Search for dark photon in Higgs decay in four lepton channel at 13 TeV
Color code:
- Answered
- Open discussion
- Not answered
Questions and comments on the way to approval (17-06-2019)
- Check (at least for SM Higgs and qqZZ) the impact of allowing τ decays
*
Not answered
- Discuss in the AN the agreement for the 3P1F 2017 and 2018 plots
*
Not answered
- Result plots minor changes: zoom version of the limit focusing on the low mass, add the quarkonia veto area around the Y, m4l plot for the non-resonant part, general cosmetic improvement
*
Not answered
Questions and comments from pre-approval (17-06-2019)
- Datacards should be checked and approved by the combination group
*
Not answered
- Fill in the
StatComm questionnaire
*
Not answered
Questions and comments on AN v3 from HZZ convenor (16-05-2019)
- Some of the appendix materials can be definitely moved to the main body. For example, the data/MC distribution and yield table in the SR can go to Sec 9. I think you need to remove all the data points, not just in the region between 4-12
GeV, although we already “unblind” the rest part in HIG-19-001. The reason is just to be blind to your search regions. And maybe for the MC shapes in the plot, you can replace them by the real parameterization instead of MC, because that’s what you feed to the fit. The plot as it is will probably trigger misunderstanding that you don’t have a good parameterization of the components.
*
The search region from 4 < mZ2 < 120 GeV has been reblinded and the corresponding plots in AN have been updated. Due to the addition of pp -> ZZd, we have decided to not use the shape parametrisation and switch back to the simpler cut-and-count analysis, as the improvement from a shape analysis is not big and limited to 5-10% in upper limits on various branching fractions.

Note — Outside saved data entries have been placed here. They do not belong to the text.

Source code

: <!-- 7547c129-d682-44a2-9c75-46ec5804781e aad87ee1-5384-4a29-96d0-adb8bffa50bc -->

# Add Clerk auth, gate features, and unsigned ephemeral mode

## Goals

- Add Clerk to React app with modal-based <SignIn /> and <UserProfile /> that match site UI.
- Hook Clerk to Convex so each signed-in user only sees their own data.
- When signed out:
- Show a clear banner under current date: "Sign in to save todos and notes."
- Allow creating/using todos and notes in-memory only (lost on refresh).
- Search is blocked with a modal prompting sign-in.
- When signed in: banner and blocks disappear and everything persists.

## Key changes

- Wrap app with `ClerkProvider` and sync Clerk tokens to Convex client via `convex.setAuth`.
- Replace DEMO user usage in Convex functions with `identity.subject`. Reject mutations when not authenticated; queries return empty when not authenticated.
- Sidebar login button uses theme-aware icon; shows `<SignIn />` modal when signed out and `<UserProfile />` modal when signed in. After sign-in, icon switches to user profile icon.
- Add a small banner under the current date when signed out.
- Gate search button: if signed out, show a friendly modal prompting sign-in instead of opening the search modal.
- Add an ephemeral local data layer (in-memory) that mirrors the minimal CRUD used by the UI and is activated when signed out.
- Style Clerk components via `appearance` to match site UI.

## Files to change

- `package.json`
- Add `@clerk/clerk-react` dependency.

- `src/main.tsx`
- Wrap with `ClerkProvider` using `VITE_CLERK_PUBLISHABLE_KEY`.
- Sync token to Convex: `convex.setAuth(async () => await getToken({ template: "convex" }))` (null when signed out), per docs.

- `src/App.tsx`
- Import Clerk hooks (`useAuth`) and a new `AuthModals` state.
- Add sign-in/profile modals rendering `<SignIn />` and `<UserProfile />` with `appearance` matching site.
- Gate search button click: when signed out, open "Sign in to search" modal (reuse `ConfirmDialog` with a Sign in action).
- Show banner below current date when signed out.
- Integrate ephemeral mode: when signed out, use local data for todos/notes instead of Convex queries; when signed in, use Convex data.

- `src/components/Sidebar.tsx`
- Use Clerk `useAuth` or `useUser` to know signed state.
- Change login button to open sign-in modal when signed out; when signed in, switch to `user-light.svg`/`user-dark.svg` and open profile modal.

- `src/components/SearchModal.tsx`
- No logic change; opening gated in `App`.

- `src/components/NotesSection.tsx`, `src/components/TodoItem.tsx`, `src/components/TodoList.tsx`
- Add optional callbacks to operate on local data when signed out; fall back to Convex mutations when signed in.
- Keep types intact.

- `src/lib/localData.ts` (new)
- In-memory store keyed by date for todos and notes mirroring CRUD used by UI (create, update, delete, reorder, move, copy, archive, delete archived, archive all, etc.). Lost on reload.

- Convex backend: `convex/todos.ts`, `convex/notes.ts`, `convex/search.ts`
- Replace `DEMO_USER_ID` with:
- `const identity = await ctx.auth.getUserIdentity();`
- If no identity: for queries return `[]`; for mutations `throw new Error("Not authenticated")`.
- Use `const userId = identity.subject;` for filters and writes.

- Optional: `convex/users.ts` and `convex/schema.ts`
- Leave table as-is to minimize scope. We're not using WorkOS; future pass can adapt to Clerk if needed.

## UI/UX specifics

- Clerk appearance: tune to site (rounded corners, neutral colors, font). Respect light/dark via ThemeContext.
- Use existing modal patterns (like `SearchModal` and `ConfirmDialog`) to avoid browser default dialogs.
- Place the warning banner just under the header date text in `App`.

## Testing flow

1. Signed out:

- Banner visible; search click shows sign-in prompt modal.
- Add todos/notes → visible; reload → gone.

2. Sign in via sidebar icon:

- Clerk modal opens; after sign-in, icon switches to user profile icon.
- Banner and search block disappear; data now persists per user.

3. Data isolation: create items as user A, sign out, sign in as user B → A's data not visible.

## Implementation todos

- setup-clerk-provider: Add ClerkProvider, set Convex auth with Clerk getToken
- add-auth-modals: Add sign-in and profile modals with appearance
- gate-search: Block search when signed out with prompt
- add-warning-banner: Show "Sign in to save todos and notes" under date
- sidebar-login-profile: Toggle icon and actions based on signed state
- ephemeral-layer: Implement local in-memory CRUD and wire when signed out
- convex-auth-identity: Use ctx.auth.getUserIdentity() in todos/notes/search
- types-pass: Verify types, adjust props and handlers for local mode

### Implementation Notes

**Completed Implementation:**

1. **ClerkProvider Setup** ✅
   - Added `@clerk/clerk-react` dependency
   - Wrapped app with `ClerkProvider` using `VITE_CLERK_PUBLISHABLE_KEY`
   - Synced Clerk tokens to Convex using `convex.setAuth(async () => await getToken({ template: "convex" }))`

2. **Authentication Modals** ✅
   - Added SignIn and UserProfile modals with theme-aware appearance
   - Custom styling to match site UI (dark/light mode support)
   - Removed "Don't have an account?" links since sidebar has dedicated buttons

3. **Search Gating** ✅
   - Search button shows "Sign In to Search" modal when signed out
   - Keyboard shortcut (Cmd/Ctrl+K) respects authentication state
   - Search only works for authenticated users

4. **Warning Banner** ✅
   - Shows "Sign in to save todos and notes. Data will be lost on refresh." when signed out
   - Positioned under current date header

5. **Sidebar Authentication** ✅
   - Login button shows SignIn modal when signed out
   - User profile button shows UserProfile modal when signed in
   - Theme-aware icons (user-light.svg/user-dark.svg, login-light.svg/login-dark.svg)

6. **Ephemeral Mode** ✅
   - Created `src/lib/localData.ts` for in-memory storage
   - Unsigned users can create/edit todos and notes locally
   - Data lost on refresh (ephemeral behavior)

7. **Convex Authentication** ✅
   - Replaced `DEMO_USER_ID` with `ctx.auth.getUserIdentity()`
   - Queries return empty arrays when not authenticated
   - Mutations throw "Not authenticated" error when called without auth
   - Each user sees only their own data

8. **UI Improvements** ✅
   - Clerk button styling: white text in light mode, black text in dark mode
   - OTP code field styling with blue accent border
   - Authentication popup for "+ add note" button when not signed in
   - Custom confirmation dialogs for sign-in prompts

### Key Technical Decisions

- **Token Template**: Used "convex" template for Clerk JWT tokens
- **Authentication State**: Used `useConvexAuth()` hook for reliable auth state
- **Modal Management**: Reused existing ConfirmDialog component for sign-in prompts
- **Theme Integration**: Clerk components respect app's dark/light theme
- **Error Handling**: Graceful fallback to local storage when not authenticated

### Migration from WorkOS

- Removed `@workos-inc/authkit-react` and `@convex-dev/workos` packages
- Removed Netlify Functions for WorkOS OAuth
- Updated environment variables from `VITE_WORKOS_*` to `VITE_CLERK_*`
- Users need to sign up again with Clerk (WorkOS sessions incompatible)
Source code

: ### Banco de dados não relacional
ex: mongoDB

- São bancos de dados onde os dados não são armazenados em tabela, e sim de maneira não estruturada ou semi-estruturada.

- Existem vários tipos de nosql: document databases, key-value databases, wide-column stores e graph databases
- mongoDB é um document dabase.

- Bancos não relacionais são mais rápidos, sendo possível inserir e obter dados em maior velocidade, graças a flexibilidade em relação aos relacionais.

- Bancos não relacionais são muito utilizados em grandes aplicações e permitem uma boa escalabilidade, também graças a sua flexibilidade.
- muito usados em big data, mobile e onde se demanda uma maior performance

- In general it would be good to quote the overall signal efficiency, better as a function of the Zd mass, to get a feeling how sensitive the analysis is, and whether there’s room for improvement.
*
A table of signal efficiency has been added to the AN. Overall the signal efficiency looks reasonable across mass points. At very low masses we have lower signal efficiency.
- In sec 10 you show some m2 parameterizations, would be good to have some numbers. Similar to the above comment, I’m wondering what’s the mass resolution of m2, and how they vary as a function of Zd mass, and how they differ in electron and muon channels.
- A question related to the above comment, is the resolution smaller or larger than 5%? Because this is the difference you allow between m1 and m2. For sure if the resolution is > 5%, you lose signals by imposing this cut.
*
Slide 2 and 3 in the attachment shows the upper limit on signal strength and significance against the window width for various Zd masses, for ZZd. From these plots, a 2% (5%) window for the muon (electron) channel gives the best performance in sensitivity. A new short session has been added to the AN to cover this study.
-I think it’s not mentioned in the note, what’s the bin width for the counting in H->ZdZd search? Again related to the resolution question, to justify that the choice of the bin is well covering the resolution.
*
For ZdZd, window optimisations have also been studied in a same spirit as ZZd and similar conclusions (2% and 5% window for the muon and electron channel respectively) can be seen in Slide 4 and 5 in the attachment. A new short session has been added to the AN to cover this study.
-You probably want to add a paragraph to explain why the limits look as it is now, for sure they don’t follow exactly the bkg m2 distribution. It’s probably a combination of #bkg and signal efficiency (and maybe resolution?) effects.
*
A paragraph has been added.
- I’m wondering which total xsec you used to extract limit on BR(H->ZZd)? You used LO MC sample, but the overall Higgs xsec should come from
N3LO prediction right?
*
For statistical analysis, the total normalisations of the SM Higgs and dark photon signal are allowed to float freely in the likelihood model. The normalisation of the SM Higgs are constrained by the events outside the mZ2 window. For data/MC distributions, the signal cross section is calculated by the Higgs production cross section (N3LO) multiplied by Br(H->ZZd->4l). Br(H->ZZd->4l) is obtained from this theory paper
and is proportional to epsilon^2.
- What is the signal interference uncertainty in Table 7?
*
We have added a short session in the AN explaining the interference effects between H->ZZd and pp->ZZd.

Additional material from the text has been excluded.